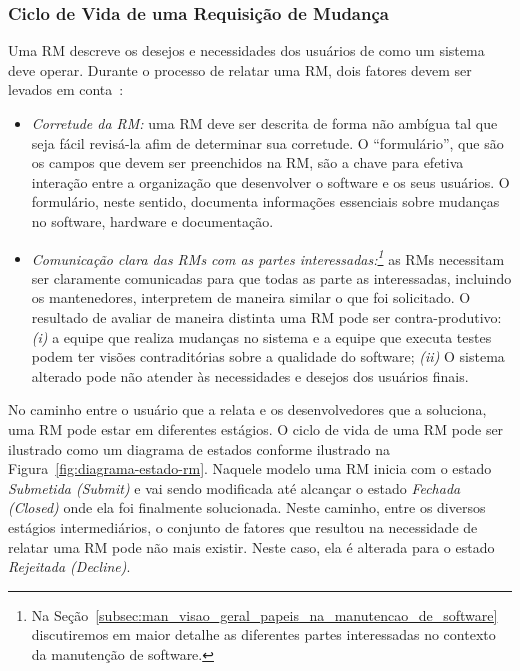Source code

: \subsubsection{Ciclo de Vida de uma Requisição de Mudança}
\label{sub:fluxo_de_trabalho_requisicao_mudanca}

Uma RM descreve os desejos e necessidades dos usuários de como um sistema deve
operar. Durante o processo de relatar uma RM, dois fatores devem ser levados em
conta~\cite{tripathy2014software}:

\begin{itemize}
	\item \textit{Corretude da RM:} uma RM deve ser descrita de forma não
		ambígua tal que seja fácil revisá-la afim de determinar sua corretude. O
		``formulário'', que são os campos que devem ser preenchidos na RM, são a
		chave para efetiva interação entre a organização que desenvolver o
		software e os seus usuários. O formulário, neste sentido, documenta
		informações essenciais sobre mudanças no software, hardware e
		documentação.
   \item \textit{Comunicação clara das RMs com as partes
		   interessadas:\footnote{Na
			   Seção~\ref{subsec:man_visao_geral_papeis_na_manutencao_de_software}
			   discutiremos em maior detalhe as diferentes partes interessadas
			   no contexto da manutenção de software.}} as RMs necessitam ser
	   claramente comunicadas para que todas as parte as interessadas, incluindo
	   os mantenedores, interpretem de maneira similar o que foi solicitado. O
	   resultado de avaliar de maneira distinta uma RM pode ser
	   contra-produtivo: \textit{(i)} a equipe que realiza mudanças no sistema e
	   a equipe que executa testes podem ter  visões contraditórias sobre a
	   qualidade do software; \textit{(ii)} O sistema alterado pode não atender
	   às necessidades e desejos dos usuários finais.
\end{itemize}

No caminho entre o usuário que a relata e os desenvolvedores que a soluciona,
uma RM pode estar em diferentes estágios. O ciclo de vida de uma RM pode ser
ilustrado como um diagrama de estados conforme ilustrado na
Figura~\ref{fig:diagrama-estado-rm}. Naquele modelo uma RM inicia com o estado
\textit{Submetida (Submit)} e vai sendo modificada até alcançar o estado
\textit{Fechada (Closed)} onde ela foi finalmente solucionada. Neste caminho,
entre os diversos estágios intermediários, o conjunto de fatores que resultou na
necessidade de relatar uma RM pode não mais existir. Neste caso, ela é alterada
para o estado \textit{Rejeitada (Decline)}.


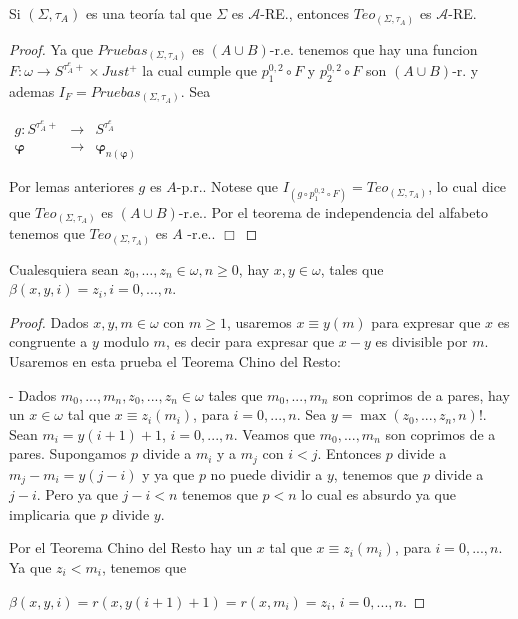   \begin{lemma}
    \PN Si $(\Sigma, \tau_{A})$ es una teoría tal que $\Sigma$ es $\mathcal{A}$-RE., entonces $Teo_{(\Sigma, \tau_{A})}$
    es $\mathcal{A}$-RE.
  \end{lemma}
  \begin{proof}
    Ya que $Pruebas_{(\Sigma ,\tau _{A})}$ es $(A\cup B)$-r.e. tenemos que hay una funcion $F:\omega \rightarrow S^{\tau_{A}^{e}+}\times Just^{+}$ la cual cumple que $p_{1}^{0,2}\circ F$ y $p_{2}^{0,2}\circ F$ son $(A\cup B)$-r. y ademas $I_{F}=Pruebas_{(\Sigma ,\tau _{A})}$. Sea

    $\displaystyle \begin{array}{ccc} g:S^{\tau_{A}^{e}+} & \rightarrow & S^{\tau_{A}^{e}} \\ \mathbf{\varphi } & \rightarrow & \mathbf{\varphi }_{n(\mathbf{\varphi })} \end{array} $

    Por lemas anteriores $g$ es $A$-p.r.. Notese que $I_{(g\circ p_{1}^{0,2}\circ F)}=Teo_{(\Sigma ,\tau _{A})}$, lo cual dice que $ Teo_{(\Sigma ,\tau _{A})}$ es $(A\cup B)$-r.e.. Por el teorema de independencia del alfabeto tenemos que $Teo_{(\Sigma ,\tau _{A})}$ es $A$ -r.e.. $\Box$
  \end{proof}

  \begin{lemma} \label{lemma_114}
    \PN Cualesquiera sean $z_{0}, \dotsc, z_{n} \in \omega, n \geq 0$, hay $x, y \in \omega$, tales que $\beta(x, y, i)
    = z_{i}, i = 0, \dotsc, n$.
  \end{lemma}
  \begin{proof}
    Dados $x,y,m\in \omega $ con $m\geq 1$, usaremos $x\equiv y(m)$ para expresar que $x$ es congruente a $y$ modulo $m$, es decir para expresar que $ x-y$ es divisible por $m$. Usaremos en esta prueba el Teorema Chino del Resto:

    - Dados $m_{0},...,m_{n},z_{0},...,z_{n}\in \omega $ tales que $ m_{0},...,m_{n}$ son coprimos de a pares, hay un $x\in \omega $ tal que $ x\equiv z_{i}(m_{i})$, para $i=0,...,n.$
    Sea $y=\max (z_{0},...,z_{n},n)!$. Sean $m_{i}=y(i+1)+1$, $i=0,...,n$. Veamos que $m_{0},...,m_{n}$ son coprimos de a pares. Supongamos $p$ divide a $m_{i}$ y a $m_{j}$ con $i< j$. Entonces $p$ divide a $m_{j}-m_{i}=y(j-i)$ y ya que $p$ no puede dividir a $y$, tenemos que $p$ divide a $j-i$. Pero ya que $j-i< n$ tenemos que $p< n$ lo cual es absurdo ya que implicaria que $p$ divide $y$.

    Por el Teorema Chino del Resto hay un $x$ tal que $x\equiv z_{i}(m_{i})$, para $i=0,...,n$. Ya que $z_{i}< m_{i}$, tenemos que

    $\displaystyle \beta (x,y,i)=r(x,y(i+1)+1)=r(x,m_{i})=z_{i}\text{, }i=0,...,n\text{.} $
  \end{proof}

What to work on »
All lines in the listing above between the line with "com as partes" and the line with "No caminho entre", inclusive, should be set down exactly, and no line outside that range.

Solution for this exercise »
   \item \textit{Comunicação clara das RMs com as partes
		   interessadas:\footnote{Na
			   Seção~\ref{subsec:man_visao_geral_papeis_na_manutencao_de_software}
			   discutiremos em maior detalhe as diferentes partes interessadas
			   no contexto da manutenção de software.}} as RMs necessitam ser
	   claramente comunicadas para que todas as parte as interessadas, incluindo
	   os mantenedores, interpretem de maneira similar o que foi solicitado. O
	   resultado de avaliar de maneira distinta uma RM pode ser
	   contra-produtivo: \textit{(i)} a equipe que realiza mudanças no sistema e
	   a equipe que executa testes podem ter  visões contraditórias sobre a
	   qualidade do software; \textit{(ii)} O sistema alterado pode não atender
	   às necessidades e desejos dos usuários finais.
\end{itemize}

No caminho entre o usuário que a relata e os desenvolvedores que a soluciona,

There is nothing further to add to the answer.